The court finds that Shedd had left the marina and was headed in a southwardly direction across the Bay. It is not clear, however, whether her course was such that she was going on a straight line for the Public Dock whence she had come or whether she was headed for a point approximately one-half mile west of that point on the south side of the bay. The court is also uncertain of the speed at which she was proceeding. Plaintiff Shedd insists she was not exceeding 10 mph but the violence of the impact would give rise to an inference that her speed must have been greater than 10 mph and there is also some testimony indicating that her boat was in a planing position. A boat is in a planing position when speed is increased at a certain point and the bow rises out of the water thus interfering with vision ahead. The court, however, considers this testimony to be sheer speculation precluding a definite finding as to her speed. We do find from her own testimony that the bow was elevated. There is also an indication from the testimony of Anderson that she had made a turn to starboard just before the collision. The testimony of Anderson, however, the court finds is so confusing that very little, if any, reliance can be placed thereon.
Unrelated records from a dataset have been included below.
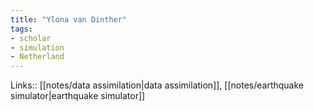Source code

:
 ```yaml
---
title: "Ylona van Dinther"
tags:
- scholar
- simulation
- Netherland
---
```


Links:: [[notes/data assimilation|data assimilation]], [[notes/earthquake simulator|earthquake simulator]]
The court further finds that the Shedd vessel was properly lighted at the time of the collision. It was equipped with a red port running light and a green starboard running light on the point of the bow and a 360o white stern running light in the middle of the stern railing behind the engine. These lights were in operating order and were illuminated at the time of the accident.
The Bremmer boat, which was operated by Francis, was proceeding in the direction of the marina although there is some conflicting testimony from Seaman Overcast of the Coast Guard. Overcast testified that at the time of the collision, according to Bremmer, plaintiff's boat was proceeding from the Perry Monument, which is east of the entrance to the marina, and had turned slightly to port. See Tr. 228, 236. The difficulty with such a course of navigation is that the testimony also shows that the water is very shallow along the north shore of the Bay and that a boat coming in this direction would run the risk of going aground. Again, we have only sheer speculation as to the exact course of the Bremmer boat immediately before the impact. We do find, however, that it had made a corrective turn to port according to the statement given by Francis after the accident. See Boating Accident Report (D Ex 2).
It is also speculative as to whether the lights on plaintiff's boat were illuminated immediately prior to the collision. Bremmer and Francis testify flatly that they were illuminated. However, there is a statement made by Seaman Eldred, that he heard Bremmer say he had been "working on the lights, prior to the collision." Whether the lights were malfunctioning or had been extinguished or were illuminated immediately before the collision is another matter of speculation. The court finds nothing definite to contradict the statement of Bremmer and his operator that the lights were illuminated at the time of the collision.